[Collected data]
========================================================================

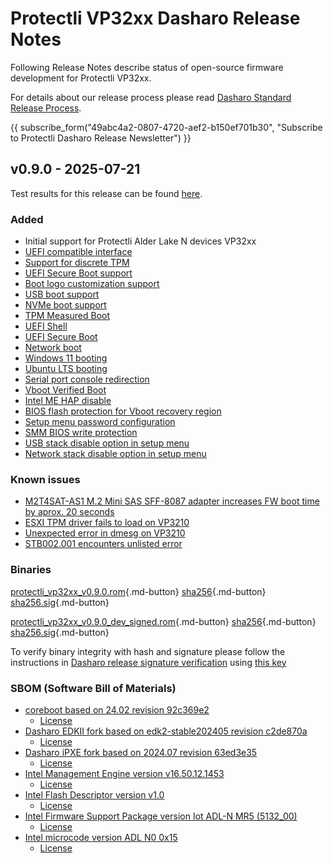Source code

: # Protectli VP32xx Dasharo Release Notes

Following Release Notes describe status of open-source firmware development for
Protectli VP32xx.

For details about our release process please read
[Dasharo Standard Release Process](../../dev-proc/standard-release-process.md).

{{ subscribe_form("49abc4a2-0807-4720-aef2-b150ef701b30",
"Subscribe to Protectli Dasharo Release Newsletter") }}

</center>

## v0.9.0 - 2025-07-21

Test results for this release can be found
[here](https://github.com/Dasharo/osfv-results/blob/main/boards/Protectli/VP32xx).

### Added

- Initial support for Protectli Alder Lake N devices VP32xx
- [UEFI compatible interface](https://docs.dasharo.com/unified-test-documentation/dasharo-compatibility/30M-uefi-compatible-interface/)
- [Support for discrete TPM](https://docs.dasharo.com/unified-test-documentation/dasharo-security/200-tpm-support/)
- [UEFI Secure Boot support](https://docs.dasharo.com/unified-test-documentation/dasharo-security/206-secure-boot/)
- [Boot logo customization support](https://docs.dasharo.com/unified-test-documentation/dasharo-compatibility/328-logo-customization-functionality/)
- [USB boot support](https://docs.dasharo.com/unified-test-documentation/dasharo-compatibility/31N-usb-boot/)
- [NVMe boot support](https://docs.dasharo.com/unified-test-documentation/dasharo-compatibility/312-nvme-support/)
- [TPM Measured Boot](https://docs.dasharo.com/unified-test-documentation/dasharo-security/203-measured-boot/)
- [UEFI Shell](https://docs.dasharo.com/unified-test-documentation/dasharo-compatibility/30P-uefi-shell/)
- [UEFI Secure Boot](https://docs.dasharo.com/unified-test-documentation/dasharo-security/206-secure-boot/)
- [Network boot](https://docs.dasharo.com/unified-test-documentation/dasharo-compatibility/315b-netboot-utilities/)
- [Windows 11 booting](https://docs.dasharo.com/unified-test-documentation/dasharo-compatibility/31A-windows-booting/)
- [Ubuntu LTS booting](https://docs.dasharo.com/unified-test-documentation/dasharo-compatibility/308-debian-stable-and-ubuntu-lts-support/)
- [Serial port console redirection](https://docs.dasharo.com/unified-test-documentation/dasharo-compatibility/31G-ec-and-superio/#sio004001-serial-port-in-firmware)
- [Vboot Verified Boot](https://docs.dasharo.com/guides/vboot-signing/)
- [Intel ME HAP disable](https://docs.dasharo.com/unified-test-documentation/dasharo-security/20F-me-neuter/)
- [BIOS flash protection for Vboot recovery region](https://docs.dasharo.com/unified-test-documentation/dasharo-security/20J-bios-lock-support/)
- [Setup menu password configuration](https://docs.dasharo.com/dasharo-menu-docs/overview/#dasharo-menu-guides)
- [SMM BIOS write protection](https://docs.dasharo.com/dasharo-menu-docs/dasharo-system-features/#dasharo-security-options)
- [USB stack disable option in setup menu](https://docs.dasharo.com/dasharo-menu-docs/dasharo-system-features/#usb-configuration)
- [Network stack disable option in setup menu](https://docs.dasharo.com/dasharo-menu-docs/dasharo-system-features/#networking-options)

### Known issues

- [M2T4SAT-AS1 M.2 Mini SAS SFF-8087 adapter increases FW boot time by aprox. 20 seconds](https://github.com/Dasharo/dasharo-issues/issues/1286)
- [ESXI TPM driver fails to load on VP3210](https://github.com/Dasharo/dasharo-issues/issues/1231)
- [Unexpected error in dmesg on VP3210](https://github.com/Dasharo/dasharo-issues/issues/1187)
- [STB002.001 encounters unlisted error](https://github.com/Dasharo/dasharo-issues/issues/1013)

### Binaries

[protectli_vp32xx_v0.9.0.rom][protectli_vp32xx_v0.9.0.rom_file]{.md-button}
[sha256][protectli_vp32xx_v0.9.0.rom_hash]{.md-button}
[sha256.sig][protectli_vp32xx_v0.9.0.rom_sig]{.md-button}

[protectli_vp32xx_v0.9.0_dev_signed.rom][protectli_vp32xx_v0.9.0_dev_signed.rom_file]{.md-button}
[sha256][protectli_vp32xx_v0.9.0_dev_signed.rom_hash]{.md-button}
[sha256.sig][protectli_vp32xx_v0.9.0_dev_signed.rom_sig]{.md-button}

To verify binary integrity with hash and signature please follow the
instructions in [Dasharo release signature verification](/guides/signature-verification)
using [this key](https://raw.githubusercontent.com/3mdeb/3mdeb-secpack/master/dasharo/dasharo-open-source-firmware-engineering-release-signing-key.asc)

### SBOM (Software Bill of Materials)

- [coreboot based on 24.02 revision 92c369e2](https://github.com/Dasharo/coreboot/tree/92c369e2)
    + [License](https://github.com/Dasharo/coreboot/blob/92c369e2/COPYING)
- [Dasharo EDKII fork based on edk2-stable202405 revision c2de870a](https://github.com/Dasharo/edk2/tree/c2de870a)
    + [License](https://github.com/Dasharo/edk2/blob/c2de870a/License.txt)
- [Dasharo iPXE fork based on 2024.07 revision 63ed3e35](https://github.com/Dasharo/ipxe/tree/63ed3e35)
    + [License](https://github.com/Dasharo/ipxe/blob/63ed3e35/COPYING.GPLv2)
- [Intel Management Engine version v16.50.12.1453](https://github.com/Dasharo/dasharo-blobs/blob/5eb84421/protectli/vault_adl_n/vp32xx/me.bin)
    + [License](https://github.com/Dasharo/dasharo-blobs/blob/5eb84421/licenses/pv%20intel%20obl%20software%20license%20agreement%2011.2.2017.pdf)
- [Intel Flash Descriptor version v1.0](https://github.com/Dasharo/dasharo-blobs/blob/5eb84421/protectli/vault_adl_n/vp32xx/descriptor.bin)
    + [License](https://github.com/Dasharo/dasharo-blobs/blob/5eb84421/licenses/pv%20intel%20obl%20software%20license%20agreement%2011.2.2017.pdf)
- [Intel Firmware Support Package version Iot ADL-N MR5 (5132_00)](https://github.com/intel/FSP/commits/86c91116/AlderLakeFspBinPkg/IoT/AlderLakeN)
    + [License](https://github.com/intel/FSP/blob/86c91116/FSP_License.pdf)
- [Intel microcode version ADL N0 0x15](https://github.com/intel/Intel-Linux-Processor-Microcode-Data-Files/tree/microcode-20240312/intel-ucode/06-be-00)
    + [License](https://github.com/intel/Intel-Linux-Processor-Microcode-Data-Files/blob/microcode-20240312/license)

[protectli_vp32xx_v0.9.0.rom_file]: https://dl.3mdeb.com/open-source-firmware/Dasharo/protectli_vault_adln_vp32xx/uefi/v0.9.0/protectli_vp32xx_v0.9.0.rom
[protectli_vp32xx_v0.9.0.rom_hash]: https://dl.3mdeb.com/open-source-firmware/Dasharo/protectli_vault_adln_vp32xx/uefi/v0.9.0/protectli_vp32xx_v0.9.0.rom.sha256
[protectli_vp32xx_v0.9.0.rom_sig]: https://dl.3mdeb.com/open-source-firmware/Dasharo/protectli_vault_adln_vp32xx/uefi/v0.9.0/protectli_vp32xx_v0.9.0.rom.sha256.sig
[protectli_vp32xx_v0.9.0_dev_signed.rom_file]: https://dl.3mdeb.com/open-source-firmware/Dasharo/protectli_vault_adln_vp32xx/uefi/v0.9.0/protectli_vp32xx_v0.9.0_dev_signed.rom
[protectli_vp32xx_v0.9.0_dev_signed.rom_hash]: https://dl.3mdeb.com/open-source-firmware/Dasharo/protectli_vault_adln_vp32xx/uefi/v0.9.0/protectli_vp32xx_v0.9.0_dev_signed.rom.sha256
[protectli_vp32xx_v0.9.0_dev_signed.rom_sig]: https://dl.3mdeb.com/open-source-firmware/Dasharo/protectli_vault_adln_vp32xx/uefi/v0.9.0/protectli_vp32xx_v0.9.0_dev_signed.rom.sha256.sig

========================================================================

All that is wanted is the number of lines in the records that include the string "based".

3